### Exercise details
For the entries that follow, produce an exact copy with no pictures in it.

[Data for processing — start]

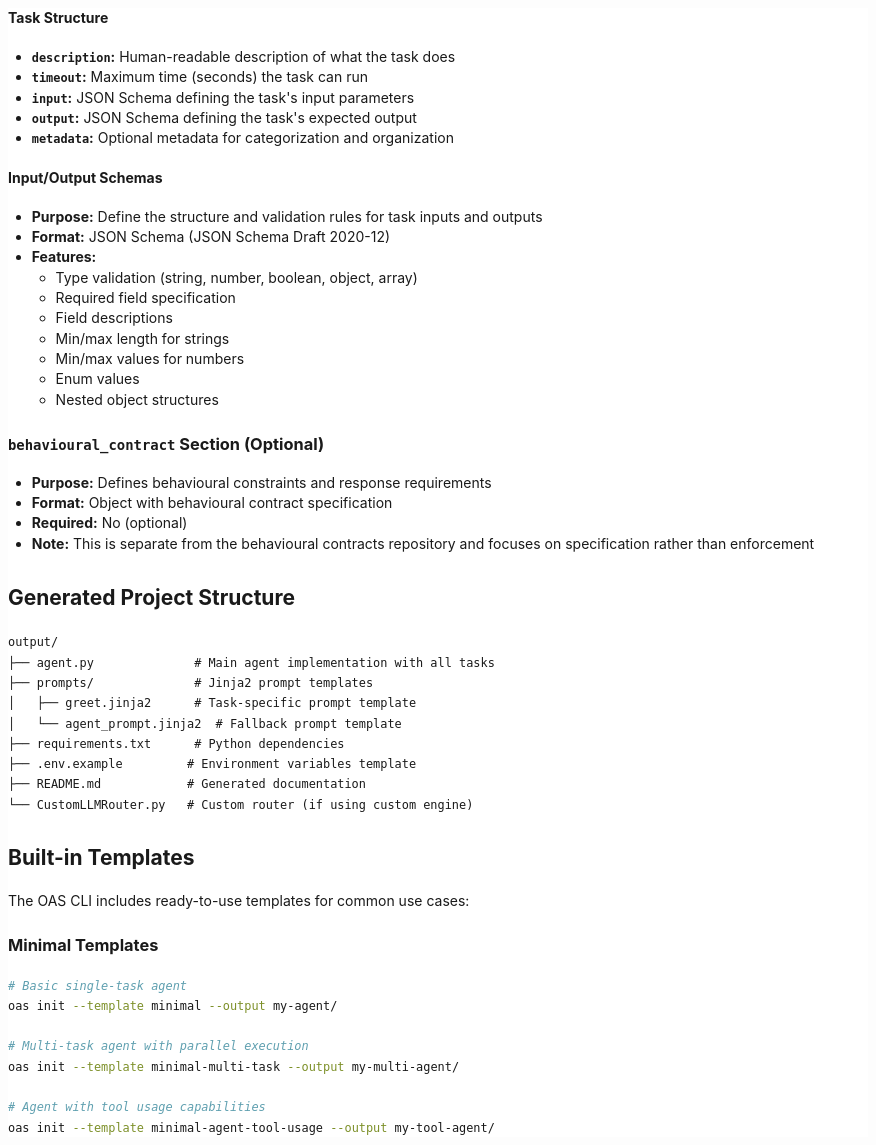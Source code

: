 #### Task Structure
- **`description`:** Human-readable description of what the task does
- **`timeout`:** Maximum time (seconds) the task can run
- **`input`:** JSON Schema defining the task's input parameters
- **`output`:** JSON Schema defining the task's expected output
- **`metadata`:** Optional metadata for categorization and organization

#### Input/Output Schemas
- **Purpose:** Define the structure and validation rules for task inputs and outputs
- **Format:** JSON Schema (JSON Schema Draft 2020-12)
- **Features:**
  - Type validation (string, number, boolean, object, array)
  - Required field specification
  - Field descriptions
  - Min/max length for strings
  - Min/max values for numbers
  - Enum values
  - Nested object structures

### `behavioural_contract` Section (Optional)
- **Purpose:** Defines behavioural constraints and response requirements
- **Format:** Object with behavioural contract specification
- **Required:** No (optional)
- **Note:** This is separate from the behavioural contracts repository and focuses on specification rather than enforcement

## Generated Project Structure

```
output/
├── agent.py              # Main agent implementation with all tasks
├── prompts/              # Jinja2 prompt templates
│   ├── greet.jinja2      # Task-specific prompt template
│   └── agent_prompt.jinja2  # Fallback prompt template
├── requirements.txt      # Python dependencies
├── .env.example         # Environment variables template
├── README.md            # Generated documentation
└── CustomLLMRouter.py   # Custom router (if using custom engine)
```

## Built-in Templates

The OAS CLI includes ready-to-use templates for common use cases:

### Minimal Templates
```bash
# Basic single-task agent
oas init --template minimal --output my-agent/

# Multi-task agent with parallel execution
oas init --template minimal-multi-task --output my-multi-agent/

# Agent with tool usage capabilities
oas init --template minimal-agent-tool-usage --output my-tool-agent/
```
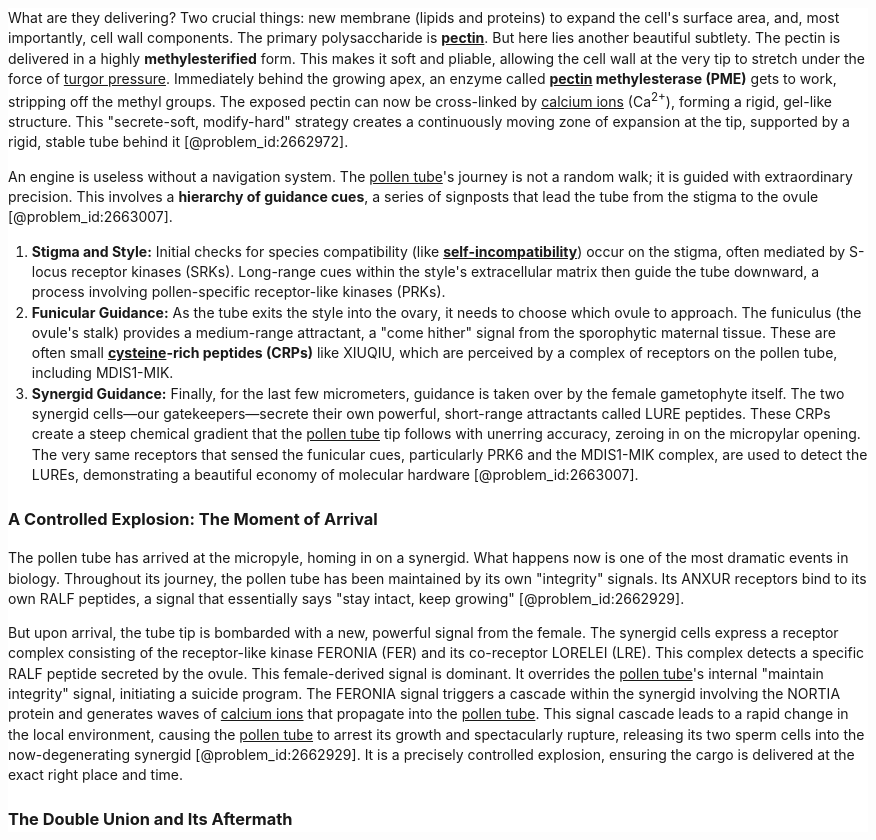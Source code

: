 What are they delivering? Two crucial things: new membrane (lipids and proteins) to expand the cell's surface area, and, most importantly, cell wall components. The primary polysaccharide is **[pectin](@article_id:262880)**. But here lies another beautiful subtlety. The pectin is delivered in a highly **methylesterified** form. This makes it soft and pliable, allowing the cell wall at the very tip to stretch under the force of [turgor pressure](@article_id:136651). Immediately behind the growing apex, an enzyme called **[pectin](@article_id:262880) methylesterase (PME)** gets to work, stripping off the methyl groups. The exposed pectin can now be cross-linked by [calcium ions](@article_id:140034) ($\text{Ca}^{2+}$), forming a rigid, gel-like structure. This "secrete-soft, modify-hard" strategy creates a continuously moving zone of expansion at the tip, supported by a rigid, stable tube behind it [@problem_id:2662972].

An engine is useless without a navigation system. The [pollen tube](@article_id:272365)'s journey is not a random walk; it is guided with extraordinary precision. This involves a **hierarchy of guidance cues**, a series of signposts that lead the tube from the stigma to the ovule [@problem_id:2663007].
1.  **Stigma and Style:** Initial checks for species compatibility (like **[self-incompatibility](@article_id:139305)**) occur on the stigma, often mediated by S-locus receptor kinases (SRKs). Long-range cues within the style's extracellular matrix then guide the tube downward, a process involving pollen-specific receptor-like kinases (PRKs).
2.  **Funicular Guidance:** As the tube exits the style into the ovary, it needs to choose which ovule to approach. The funiculus (the ovule's stalk) provides a medium-range attractant, a "come hither" signal from the sporophytic maternal tissue. These are often small **[cysteine](@article_id:185884)-rich peptides (CRPs)** like XIUQIU, which are perceived by a complex of receptors on the pollen tube, including MDIS1-MIK.
3.  **Synergid Guidance:** Finally, for the last few micrometers, guidance is taken over by the female gametophyte itself. The two synergid cells—our gatekeepers—secrete their own powerful, short-range attractants called LURE peptides. These CRPs create a steep chemical gradient that the [pollen tube](@article_id:272365) tip follows with unerring accuracy, zeroing in on the micropylar opening. The very same receptors that sensed the funicular cues, particularly PRK6 and the MDIS1-MIK complex, are used to detect the LUREs, demonstrating a beautiful economy of molecular hardware [@problem_id:2663007].

### A Controlled Explosion: The Moment of Arrival

The pollen tube has arrived at the micropyle, homing in on a synergid. What happens now is one of the most dramatic events in biology. Throughout its journey, the pollen tube has been maintained by its own "integrity" signals. Its ANXUR receptors bind to its own RALF peptides, a signal that essentially says "stay intact, keep growing" [@problem_id:2662929].

But upon arrival, the tube tip is bombarded with a new, powerful signal from the female. The synergid cells express a receptor complex consisting of the receptor-like kinase FERONIA (FER) and its co-receptor LORELEI (LRE). This complex detects a specific RALF peptide secreted by the ovule. This female-derived signal is dominant. It overrides the [pollen tube](@article_id:272365)'s internal "maintain integrity" signal, initiating a suicide program. The FERONIA signal triggers a cascade within the synergid involving the NORTIA protein and generates waves of [calcium ions](@article_id:140034) that propagate into the [pollen tube](@article_id:272365). This signal cascade leads to a rapid change in the local environment, causing the [pollen tube](@article_id:272365) to arrest its growth and spectacularly rupture, releasing its two sperm cells into the now-degenerating synergid [@problem_id:2662929]. It is a precisely controlled explosion, ensuring the cargo is delivered at the exact right place and time.

### The Double Union and Its Aftermath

[Data for processing — finish]

### Task response
Source code

: #### Task Structure
- **`description`:** Human-readable description of what the task does
- **`timeout`:** Maximum time (seconds) the task can run
- **`input`:** JSON Schema defining the task's input parameters
- **`output`:** JSON Schema defining the task's expected output
- **`metadata`:** Optional metadata for categorization and organization

#### Input/Output Schemas
- **Purpose:** Define the structure and validation rules for task inputs and outputs
- **Format:** JSON Schema (JSON Schema Draft 2020-12)
- **Features:**
  - Type validation (string, number, boolean, object, array)
  - Required field specification
  - Field descriptions
  - Min/max length for strings
  - Min/max values for numbers
  - Enum values
  - Nested object structures

### `behavioural_contract` Section (Optional)
- **Purpose:** Defines behavioural constraints and response requirements
- **Format:** Object with behavioural contract specification
- **Required:** No (optional)
- **Note:** This is separate from the behavioural contracts repository and focuses on specification rather than enforcement

## Generated Project Structure

```
output/
├── agent.py              # Main agent implementation with all tasks
├── prompts/              # Jinja2 prompt templates
│   ├── greet.jinja2      # Task-specific prompt template
│   └── agent_prompt.jinja2  # Fallback prompt template
├── requirements.txt      # Python dependencies
├── .env.example         # Environment variables template
├── README.md            # Generated documentation
└── CustomLLMRouter.py   # Custom router (if using custom engine)
```

## Built-in Templates

The OAS CLI includes ready-to-use templates for common use cases:

### Minimal Templates
```bash
# Basic single-task agent
oas init --template minimal --output my-agent/

# Multi-task agent with parallel execution
oas init --template minimal-multi-task --output my-multi-agent/

# Agent with tool usage capabilities
oas init --template minimal-agent-tool-usage --output my-tool-agent/
```
Source code

: What are they delivering? Two crucial things: new membrane (lipids and proteins) to expand the cell's surface area, and, most importantly, cell wall components. The primary polysaccharide is **[pectin](@article_id:262880)**. But here lies another beautiful subtlety. The pectin is delivered in a highly **methylesterified** form. This makes it soft and pliable, allowing the cell wall at the very tip to stretch under the force of [turgor pressure](@article_id:136651). Immediately behind the growing apex, an enzyme called **[pectin](@article_id:262880) methylesterase (PME)** gets to work, stripping off the methyl groups. The exposed pectin can now be cross-linked by [calcium ions](@article_id:140034) ($\text{Ca}^{2+}$), forming a rigid, gel-like structure. This "secrete-soft, modify-hard" strategy creates a continuously moving zone of expansion at the tip, supported by a rigid, stable tube behind it [@problem_id:2662972].

An engine is useless without a navigation system. The [pollen tube](@article_id:272365)'s journey is not a random walk; it is guided with extraordinary precision. This involves a **hierarchy of guidance cues**, a series of signposts that lead the tube from the stigma to the ovule [@problem_id:2663007].
1.  **Stigma and Style:** Initial checks for species compatibility (like **[self-incompatibility](@article_id:139305)**) occur on the stigma, often mediated by S-locus receptor kinases (SRKs). Long-range cues within the style's extracellular matrix then guide the tube downward, a process involving pollen-specific receptor-like kinases (PRKs).
2.  **Funicular Guidance:** As the tube exits the style into the ovary, it needs to choose which ovule to approach. The funiculus (the ovule's stalk) provides a medium-range attractant, a "come hither" signal from the sporophytic maternal tissue. These are often small **[cysteine](@article_id:185884)-rich peptides (CRPs)** like XIUQIU, which are perceived by a complex of receptors on the pollen tube, including MDIS1-MIK.
3.  **Synergid Guidance:** Finally, for the last few micrometers, guidance is taken over by the female gametophyte itself. The two synergid cells—our gatekeepers—secrete their own powerful, short-range attractants called LURE peptides. These CRPs create a steep chemical gradient that the [pollen tube](@article_id:272365) tip follows with unerring accuracy, zeroing in on the micropylar opening. The very same receptors that sensed the funicular cues, particularly PRK6 and the MDIS1-MIK complex, are used to detect the LUREs, demonstrating a beautiful economy of molecular hardware [@problem_id:2663007].

### A Controlled Explosion: The Moment of Arrival

The pollen tube has arrived at the micropyle, homing in on a synergid. What happens now is one of the most dramatic events in biology. Throughout its journey, the pollen tube has been maintained by its own "integrity" signals. Its ANXUR receptors bind to its own RALF peptides, a signal that essentially says "stay intact, keep growing" [@problem_id:2662929].

But upon arrival, the tube tip is bombarded with a new, powerful signal from the female. The synergid cells express a receptor complex consisting of the receptor-like kinase FERONIA (FER) and its co-receptor LORELEI (LRE). This complex detects a specific RALF peptide secreted by the ovule. This female-derived signal is dominant. It overrides the [pollen tube](@article_id:272365)'s internal "maintain integrity" signal, initiating a suicide program. The FERONIA signal triggers a cascade within the synergid involving the NORTIA protein and generates waves of [calcium ions](@article_id:140034) that propagate into the [pollen tube](@article_id:272365). This signal cascade leads to a rapid change in the local environment, causing the [pollen tube](@article_id:272365) to arrest its growth and spectacularly rupture, releasing its two sperm cells into the now-degenerating synergid [@problem_id:2662929]. It is a precisely controlled explosion, ensuring the cargo is delivered at the exact right place and time.

### The Double Union and Its Aftermath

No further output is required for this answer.